The Backside Story of Art History
by Kim Pederson…….
Sadly, The Toast will itself soon be toast. If you’re not familiar with this “American anthology, humor, and feminist writing website,” you still have time to check it out (start here perhaps) before they fold their digital tent on July 1. I went to the site today after one of my Facebook friends posted a link for this article: “The Toast Looks Back: The Best of Western Art History.” While providing a number of intriguing story links there, writer Mallory Ortberg starts out with “Western Art History Is Just 600 Years of Women Getting Out of Bathtubs” because she’s pretty sure that’s where it all began.
The bathtub article begins with a fictional conversation set in Europe in 1500, where a group of artists (male, of course) have met to decide their future endeavors. As one puts it,
Europe is at the height of her cultural and political influence; we have the riches of the classical world as well as the novelties of the Age of Discovery to draw upon as we enter a new era of artistic expression. What, then, shall we paint?
No one says anything for a while and then a small voice from the back of the room asks, “What if…what if we draw a lot of pictures of women getting out of the bathtub? From behind?” After some initial astonishment, the mysterious members vote on the motion and pass it, as long as the models painted are “tall, Dutch-looking women with braided hair…or, maybe, a few French ladies. But nobody else.”
Ortberg next presents a striking collection of said naked women painted from behind getting out of bathtubs, beginning with Degas’ “Woman At Her Bath” and ending with Alexandre Jacques Chantron’s “Pleasures of Summer.”
Perusing other collections on Ortberg’s Western art history list, you quickly find a certain slant that may make those of us of the male persuasion somewhat nervous and/or chagrined:
- 500 Years of Women Ignoring Men
- Too Many Men
- Gleeful Mobs of Women Murdering Men
- Women Trying to Politely End Conversations
- Unsatisfied Women
But this slant seems to be not all-encompassing. There’s also “Men Sleeping Quietly and Not Talking or Bothering Anyone” and “‘We’re Fine Here. How Are You?’ Normal Moments in Art History When No One Is about to Get Murdered.” But then you look closer. In the latter collection, the text near one painting of naked women bathing in a river (no behinds in sight) while a clothed man watches from shore reads “I can help you breathe underwater. None of my boyfriends are riverbank corpses if that’s what you’re worried about.” And after that you discover that all the artworks chosen are depictions of witches.

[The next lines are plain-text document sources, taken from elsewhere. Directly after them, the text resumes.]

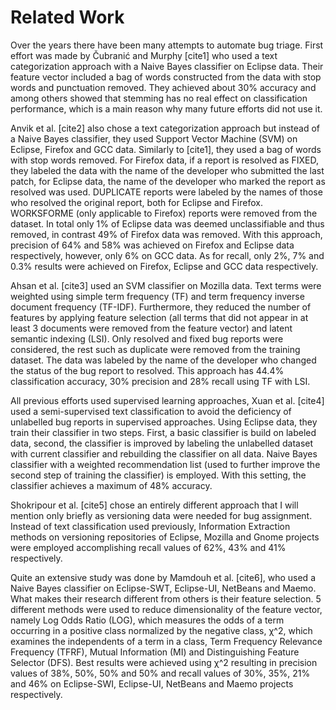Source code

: # Related Work

Over the years there have been many attempts to automate bug triage. First effort was made by Čubranić and Murphy [cite1] who used a text categorization approach with a Naive Bayes classifier on Eclipse data. Their feature vector included a bag of words constructed from the data with stop words and punctuation removed. They achieved about 30% accuracy and among others showed that stemming has no real effect on classification performance, which is a main reason why many future efforts did not use it.

Anvik et al. [cite2] also chose a text categorization approach but instead of a Naive Bayes classifier, they used Support Vector Machine (SVM) on Eclipse, Firefox and GCC data. Similarly to [cite1], they used a bag of words with stop words removed. For Firefox data, if a report is resolved as FIXED, they labeled the data with the name of the developer who submitted the last patch, for Eclipse data, the name of the developer who marked the report as resolved was used. DUPLICATE reports were labeled by the names of those who resolved the original report, both for Eclipse and Firefox. WORKSFORME (only applicable to Firefox) reports were removed from the dataset. In total only 1% of Eclipse data was deemed unclassifiable and thus removed, in contrast 49% of Firefox data was removed. With this approach, precision of 64% and 58% was achieved on Firefox and Eclipse data respectively, however, only 6% on GCC data. As for recall, only 2%, 7% and 0.3% results were achieved on Firefox, Eclipse and GCC data respectively.

Ahsan et al. [cite3] used an SVM classifier on Mozilla data. Text terms were weighted using simple term frequency (TF) and term frequency inverse document frequency (TF-IDF). Furthermore, they reduced the number of features by applying feature selection (all terms that did not appear in at least 3 documents were removed from the feature vector) and latent semantic indexing (LSI). Only resolved and fixed bug reports were considered, the rest such as duplicate were removed from the training dataset. The data was labeled by the name of the developer who changed the status of the bug report to resolved. This approach has 44.4% classification accuracy, 30% precision and 28% recall using TF with LSI.

All previous efforts used supervised learning approaches, Xuan et al. [cite4] used a semi-supervised text classification to avoid the deficiency of unlabelled bug reports in supervised approaches. Using Eclipse data, they train their classifier in two steps. First, a basic classifier is build on labeled data, second, the classifier is improved by labeling the unlabelled dataset with current classifier and rebuilding the classifier on all data. Naive Bayes classifier with a weighted recommendation list (used to further improve the second step of training the classifier) is employed. With this setting, the classifier achieves a maximum of 48% accuracy.

Shokripour et al. [cite5] chose an entirely different approach that I will mention only briefly as versioning data were needed for bug assignment. Instead of text classification used previously, Information Extraction methods on versioning repositories of Eclipse, Mozilla and Gnome projects were employed accomplishing recall values of 62%, 43% and 41% respectively.

Quite an extensive study was done by Mamdouh et al. [cite6], who used a Naive Bayes classifier on Eclipse-SWT, Eclipse-UI, NetBeans and Maemo. What makes their research different from others is their feature selection. 5 different methods were used to reduce dimensionality of the feature vector, namely Log Odds Ratio (LOG), which measures the odds of a term occurring in a positive class normalized by the negative class, χ^2, which examines the independents of a term in a class, Term Frequency Relevance Frequency (TFRF), Mutual Information (MI) and Distinguishing Feature Selector (DFS). Best results were achieved using χ^2 resulting in precision values of 38%, 50%, 50% and 50% and recall values of 30%, 35%, 21% and 46% on Eclipse-SWI, Eclipse-UI, NetBeans and Maemo projects respectively.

So, if you want to experience similar enlightenchantment (1) re art, should you be in arrears about it (yes, I said that!), as well as re many other subjects (for example, learning what an Espresso Martini Cheesecake has to do with Pretty Little Liars), please visit The Toast. Failing that, if you happen to be imbibing a beverage or enjoying a warm buttered slice freshly popped from your Cuisinart or Black & Decker or Hamilton Beach on July 1, raise either or both in fond remembrance or missed remembrance of metaphorical slices-of-bread-browned-on-both-sides-by-a-source-of-heat past. I know I will be.
(1) Being simultaneously enlightened and disenchanted.
* La Toilette (Woman Combing Her Hair), c. 1884–1886, pastel on paper, by Edgar Degas, Hermitage Museum, St. Petersburg. Public Domain.